FUNCIONALISMO

Servidora é demitida após ficar mais de 17 anos sem comparecer ao trabalho

Parecer da PGE confirma abandono de cargo e valida aplicação da penalidade máxima
Ascom PGE/AL
PGE de Alagoas
PGE de Alagoas

A Procuradoria-Geral do Estado de Alagoas (PGE/AL) aprovou o parecer conclusivo que determina a demissão de uma servidora efetiva da Secretaria de Estado da Educação (Seduc) por abandono de cargo. A decisão foi publicada na edição desta quinta-feira, 16, do Diário Oficial do Estado.

O caso chama atenção pelo longo período de ausência da servidora, J.F.S, que deixou de exercer suas funções administrativas há mais de 17 anos. Segundo o processo administrativo disciplinar, as faltas sem justificativa tiveram início em 31 de março de 2009 e se prolongaram sem respaldo legal.

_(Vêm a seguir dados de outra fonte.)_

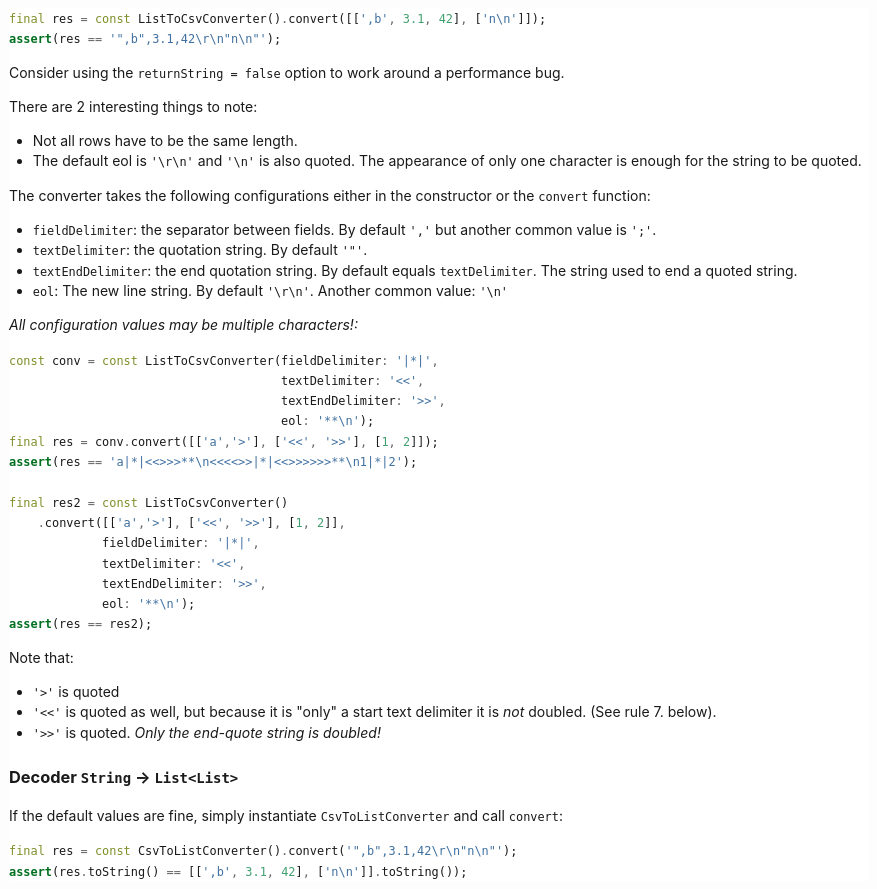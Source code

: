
 ```dart
final res = const ListToCsvConverter().convert([[',b', 3.1, 42], ['n\n']]);
assert(res == '",b",3.1,42\r\n"n\n"');
```

Consider using the `returnString = false` option to work around a performance bug.

 
There are 2 interesting things to note:

* Not all rows have to be the same length.
* The default eol is `'\r\n'` and `'\n'` is also quoted.  The appearance of only
 one character is enough for the string to be quoted.

The converter takes the following configurations either in the constructor or
the `convert` function:

* `fieldDelimiter`: the separator between fields.  By default `','` but another
 common value is `';'`.
* `textDelimiter`: the quotation string.  By default `'"'`.
* `textEndDelimiter`: the end quotation string.  By default equals
 `textDelimiter`.  The string used to end a quoted string.
* `eol`: The new line string.  By default `'\r\n'`.  Another common value: `'\n'`

*All configuration values may be multiple characters!:*

```dart
const conv = const ListToCsvConverter(fieldDelimiter: '|*|',
                                      textDelimiter: '<<',
                                      textEndDelimiter: '>>',
                                      eol: '**\n');
final res = conv.convert([['a','>'], ['<<', '>>'], [1, 2]]);
assert(res == 'a|*|<<>>>**\n<<<<>>|*|<<>>>>>>**\n1|*|2');

final res2 = const ListToCsvConverter()
    .convert([['a','>'], ['<<', '>>'], [1, 2]],
             fieldDelimiter: '|*|',
             textDelimiter: '<<',
             textEndDelimiter: '>>',
             eol: '**\n');
assert(res == res2);
```

Note that:

* `'>'` is quoted
* `'<<'` is quoted as well, but because it is "only" a start text delimiter
 it is *not* doubled. (See rule 7. below).
* `'>>'` is quoted.  *Only the end-quote string is doubled!*


### Decoder `String` → `List<List>`

If the default values are fine, simply instantiate `CsvToListConverter` and
call `convert`:

```dart
final res = const CsvToListConverter().convert('",b",3.1,42\r\n"n\n"');
assert(res.toString() == [[',b', 3.1, 42], ['n\n']].toString());
```
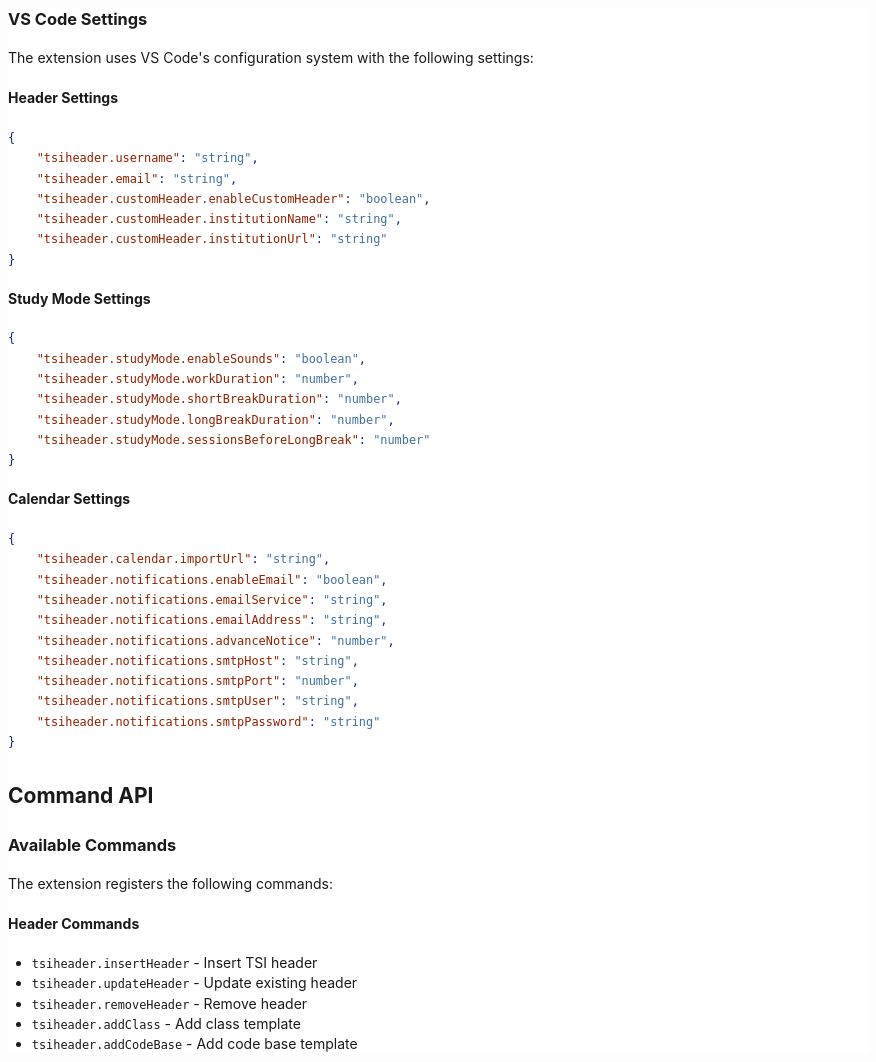 ### VS Code Settings

The extension uses VS Code's configuration system with the following settings:

#### Header Settings

```json
{
    "tsiheader.username": "string",
    "tsiheader.email": "string",
    "tsiheader.customHeader.enableCustomHeader": "boolean",
    "tsiheader.customHeader.institutionName": "string",
    "tsiheader.customHeader.institutionUrl": "string"
}
```

#### Study Mode Settings

```json
{
    "tsiheader.studyMode.enableSounds": "boolean",
    "tsiheader.studyMode.workDuration": "number",
    "tsiheader.studyMode.shortBreakDuration": "number",
    "tsiheader.studyMode.longBreakDuration": "number",
    "tsiheader.studyMode.sessionsBeforeLongBreak": "number"
}
```

#### Calendar Settings

```json
{
    "tsiheader.calendar.importUrl": "string",
    "tsiheader.notifications.enableEmail": "boolean",
    "tsiheader.notifications.emailService": "string",
    "tsiheader.notifications.emailAddress": "string",
    "tsiheader.notifications.advanceNotice": "number",
    "tsiheader.notifications.smtpHost": "string",
    "tsiheader.notifications.smtpPort": "number",
    "tsiheader.notifications.smtpUser": "string",
    "tsiheader.notifications.smtpPassword": "string"
}
```

## Command API

### Available Commands

The extension registers the following commands:

#### Header Commands

- `tsiheader.insertHeader` - Insert TSI header
- `tsiheader.updateHeader` - Update existing header
- `tsiheader.removeHeader` - Remove header
- `tsiheader.addClass` - Add class template
- `tsiheader.addCodeBase` - Add code base template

Durante a apuração, a própria servidora reconheceu, em declaração constante nos autos, que não retornou ao trabalho desde aquela data. A confissão, aliada à inexistência de qualquer justificativa legal para a ausência, fundamentou o entendimento da PGE pela aplicação da penalidade máxima prevista no regime disciplinar dos servidores públicos estaduais.

A servidora ocupava o cargo efetivo de Agente Administrativo da Seduc. De acordo com o parecer jurídico, o abandono de cargo ficou caracterizado, tornando cabível a demissão para regularizar a situação funcional e evitar a manutenção de eventuais irregularidades na administração pública.

Embora a ausência tenha começado em 2009, o processo administrativo que resultou na demissão somente foi concluído agora, após a tramitação disciplinar e a análise final da Procuradoria-Geral do Estado.